Perché il nocciolo della questione, desolante dopo tanti soldi sperperati e tanti sfregi inflitti al territorio patrio, è proprio questo: l'alternativa ai combustibili fossili ancora non esiste. Questo significa aver costruito il futuro sul niente. Non parlarne, illudendosi forse di esorcizzare col silenzio una scomoda verità e in attesa di un diluvio di innovazioni tecnologiche rivoluzionarie, ne amplifica la gravità: oltre all'enorme sforzo per ottenere poco (o addirittura nulla), un simile atteggiamento conferma - e questa è la cosa più allarmante - un pericoloso distacco della classe dirigente italiana dalla realtà.

A conferma di ciò l'attuale governo, a monopolio grillino per quello che riguarda l'energia, presenta adesso il decreto destinato a regalare altri incentivi a pioggia per piantare altre pale e pannelli dappertutto da qui al 2020. Ecco dunque l'ultimo rischio incombente:

d) l'aumento (è argomento di questi giorni) degli incentivi, destinati poi ad andare del tutto fuori controllo con l'approvazione Ue del Piano Nazionale energia - clima, sulla redazione del quale stanno confluendo le attenzioni di tutti i lobbysti. Ma di questo tratteremo diffusamente in un'altra prossima occasione. Intanto però non guasterebbe che gli elettori del partner di governo del M5S cominciassero SUBITO ad esprime ai loro rappresentanti il proprio malumore per questa ennesima scelta grillina auto-lesionista, che, in questo caso, sarà irreversibile.

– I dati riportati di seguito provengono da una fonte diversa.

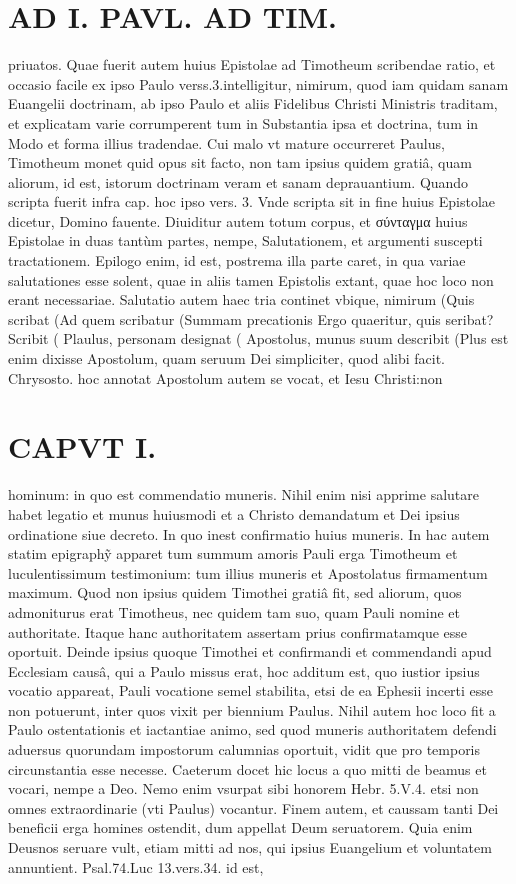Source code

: \documentclass{article}
\begin{document}
\begin{pages}
\section*{AD I. PAVL. AD TIM. }
\marginpar{[ p.2 ]}\pstart priuatos. Quae fuerit autem huius Epistolae ad Timotheum scribendae ratio, et occasio facile ex ipso Paulo verss.3.intelligitur, nimirum, quod iam quidam sanam Euangelii doctrinam, ab ipso Paulo et aliis Fidelibus Christi Ministris traditam, et explicatam varie corrumperent tum in Substantia ipsa et doctrina, tum in Modo et forma illius tradendae. Cui malo vt mature occurreret Paulus, Timotheum monet quid opus sit facto, non tam ipsius quidem gratiâ, quam aliorum, id est, istorum doctrinam veram et sanam deprauantium. Quando scripta fuerit infra cap. hoc ipso vers. 3. Vnde scripta sit in fine huius Epistolae dicetur, Domino fauente. Diuiditur autem totum corpus, et σύνταγμα huius Epistolae in duas tantùm partes, nempe, Salutationem, et argumenti suscepti tractationem. Epilogo enim, id est, postrema illa parte caret, in qua variae salutationes esse solent, quae in aliis tamen Epistolis extant, quae hoc loco non erant necessariae. Salutatio autem haec tria continet vbique, nimirum (Quis scribat (Ad quem scribatur (Summam precationis Ergo quaeritur, quis seribat? Scribit ( Plaulus, personam designat ( Apostolus, munus suum describit (Plus est enim dixisse Apostolum, quam seruum Dei simpliciter, quod alibi facit. Chrysosto. hoc annotat Apostolum autem se vocat, et Iesu Christi:non  \pend
\section*{CAPVT  I. }
\marginpar{[ p.3 ]}\pstart hominum: in quo est commendatio muneris. Nihil enim nisi apprime salutare habet legatio et munus huiusmodi et a Christo demandatum et Dei ipsius ordinatione siue decreto. In quo inest confirmatio huius muneris. In hac autem statim epigraphỹ apparet tum summum amoris Pauli erga Timotheum et luculentissimum testimonium: tum illius muneris et Apostolatus firmamentum maximum. Quod non ipsius quidem Timothei gratiâ fit, sed aliorum, quos admoniturus erat Timotheus, nec quidem tam suo, quam Pauli nomine et authoritate. Itaque hanc authoritatem assertam prius confirmatamque esse oportuit. Deinde ipsius quoque Timothei et confirmandi et commendandi apud Ecclesiam causâ, qui a Paulo missus erat, hoc additum est, quo iustior ipsius vocatio appareat, Pauli vocatione semel stabilita, etsi de ea Ephesii incerti esse non potuerunt, inter quos vixit per biennium Paulus. Nihil autem hoc loco fit a Paulo ostentationis et iactantiae animo, sed quod muneris authoritatem defendi aduersus quorundam impostorum calumnias oportuit, vidit que pro temporis circunstantia esse necesse. Caeterum docet hic locus a quo mitti de beamus et vocari, nempe a Deo. Nemo enim vsurpat sibi honorem Hebr. 5.V.4. etsi non omnes extraordinarie (vti Paulus) vocantur. Finem autem, et caussam tanti Dei beneficii erga homines ostendit, dum appellat Deum seruatorem. Quia enim Deusnos seruare vult, etiam mitti ad nos, qui ipsius Euangelium et voluntatem annuntient. Psal.74.Luc 13.vers.34. id est,  \pend

\end{pages}
\end{document}
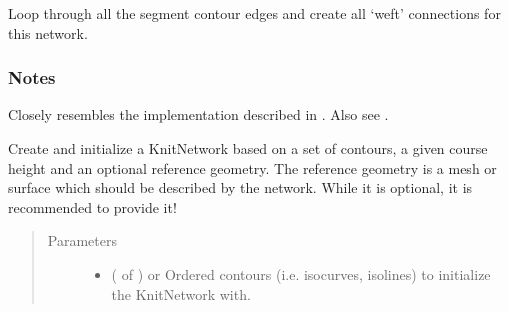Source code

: \documentclass[letterpaper,10pt,english]{sphinxmanual}
\begin{document}
\begin{fulllineitems}

\begin{fulllineitems}
\label{\detokenize{cockatoo:cockatoo.KnitNetwork.create_final_weft_connections}}
Loop through all the segment contour edges and create all ‘weft’
connections for this network.
\subsubsection*{Notes}

Closely resembles the implementation described in  \sphinxfootnotemark[1]. Also see
 \sphinxfootnotemark[2].

\end{fulllineitems}


\begin{fulllineitems}
\label{\detokenize{cockatoo:cockatoo.KnitNetwork.create_from_contours}}
Create and initialize a KnitNetwork based on a set of contours, a
given course height and an optional reference geometry.
The reference geometry is a mesh or surface which should be described
by the network. While it is optional, it is  recommended to
provide it!
\begin{quote}\begin{description}
\item[{Parameters}] \leavevmode\begin{itemize}
\item {} 
 ( of ) \textendash{} or 
Ordered contours (i.e. isocurves, isolines) to initialize the
KnitNetwork with.


\end{itemize}
\end{description}
\end{quote}
\end{fulllineitems}
\end{fulllineitems}
\end{document}
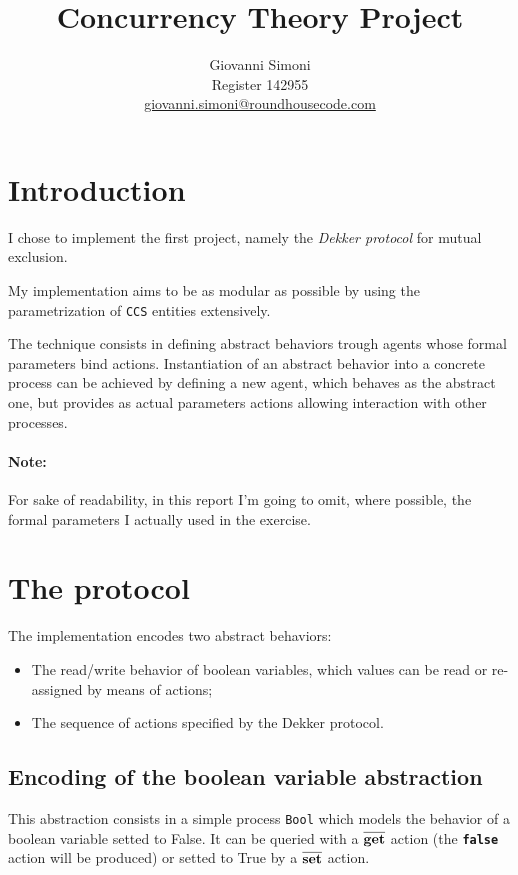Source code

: \documentclass[10pt,a4paper]{article}
\title {
    Concurrency Theory Project
}
\author{
    Giovanni Simoni\\
    Register 142955\\
    \href{mailto:giovanni.simoni@roundhousecode.com}
         {giovanni.simoni@roundhousecode.com}
}
\newcommand{\Note}[1]{\paragraph{Note:}{#1}}
\newcommand{\CCS}{{\tt CCS}}
\newcommand{\Agent}[1]{{\tt {#1}}}
\newcommand{\Action}[1]{{\tt \bf {#1}}}
\newcommand{\CoAction}[1]{$\overline{\mbox{\Action{#1}}}$}
\begin{document}
\maketitle

\section{Introduction}
\label{sec:Intro}

    I chose to implement the first project, namely the \emph{Dekker
    protocol} for mutual exclusion.

    My implementation aims to be as modular as possible by using the
    parametrization of \CCS{} entities extensively.

    The technique consists in defining abstract behaviors trough agents
    whose formal parameters bind actions. Instantiation of an
    abstract behavior into a concrete process can be achieved by defining
    a new agent, which behaves as the abstract one, but provides as
    actual parameters actions allowing interaction with other
    processes.

    \Note{
        For sake of readability, in this report I'm going to omit, where
        possible, the formal parameters I actually used in the exercise.
    }

\section{The protocol}

    The implementation encodes two abstract behaviors:

    \begin{itemize}

    \item   The read/write behavior of boolean variables, which values can
            be read or re-assigned by means of actions;

    \item   The sequence of actions specified by the Dekker
            protocol.

    \end{itemize}

    \subsection{Encoding of the boolean variable abstraction}
    \label{sub:EncodeBool}

        This abstraction consists in a simple process \Agent{Bool} which
        models the behavior of a boolean variable setted to False. It can
        be queried with a \CoAction{get} action (the \Action{false} action
        will be produced) or setted to True by a \CoAction{set} action.
\end{document}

Al momento, però, a nessuno sembra importare niente di questo disastro incombente e, anzi, tutti cercano di arraffare quante più prebende possibili a danno del futuro del Paese.

Così Giuseppe Gatti nel succitato articolo: "Il rischio che vedo e mi preoccupa è il miope opportunismo che tende a prevalere nel sistema imprenditoriale e che l'ha storicamente reso filo-governativo by definition."

Si legga, proprio a tal proposito, Luca Pagni su La Repubblica del 30 settembre nell'articolo "Luce e gas, allarme bolletta. I rincari non si fermeranno":

"Il gas naturale - assicura Pagni - sarà in crescita almeno per i prossimi 15-20 anni, fino a quando non si arriverà a una più consistente sostituzione delle fonti di produzione con le rinnovabili... Tanto è vero che la Ue ha recentemente portato i nuovi obiettivi - continua a garantire l'articolo della Repubblica - ad almeno il 35%. Una sfida che l'Italia rischia di perdere , mentre sarebbe necessario quanto mai accelerare ora che si avvicina giorno dopo giorno alla grid parity, ovvero la possibilità di nuove installazioni senza incentivi."

Un ben curioso ragionamento, quello di accelerare la concessione di nuovi incentivi mentre giorno dopo giorno ci si avvicina al momento in cui gli incentivi non saranno più, almeno secondo la Repubblica, necessari. Ma se si prosegue nella lettura dell'articolo, la logica, sia pur perversa, si rivela stringente; la preoccupazione della Repubblica, in realtà, è molto più terra terra:

"Il nuovo governo, in particolare la componente grillina, ha promessa che favorirà le rinnovabili e taglierà i sussidi agli energivori. Ma la nuova bozza di decreto viene contestata dagli operatori della green economy e l'esecutivo ha garantito che qualcosa verrà cambiato."

La Repubblica desidera evidentemente che il "Sistema Italia" segua la brillante parabola della Sorgenia, già di proprietà della Cir, che si è auto-cannibalizzata per favorire i megaprofitti nel segmento delle Fer elettriche. A proposito: il governo giallo-verde potrebbe andare a ficcanasare e chiarire chi ha pagato il salvataggio della Sorgenia? Temiamo di saperlo e temiamo che De Benedetti non ci abbia rimesso molto, da questo suo clamoroso errore di strategia aziendale che adesso vorrebbe applicare pure all'intera politica energetica italiana. 

Il punto di non ritorno verso la povertà energetica, a causa dei tempi lunghi che richiede la costruzione di nuove centrali elettriche "tradizionali", è ormai vicinissimo. Dopo si entrerà in lande inesplorate, dagli esiti incerti ma certamente esiziali per l'Italia e in primis per il suo sistema produttivo.

Così passa e declina, in quest'autunno della razionalità che incede con pervicacia indicibile, il miglior tempo dell'industria italiana; e lungamente ci dice addio.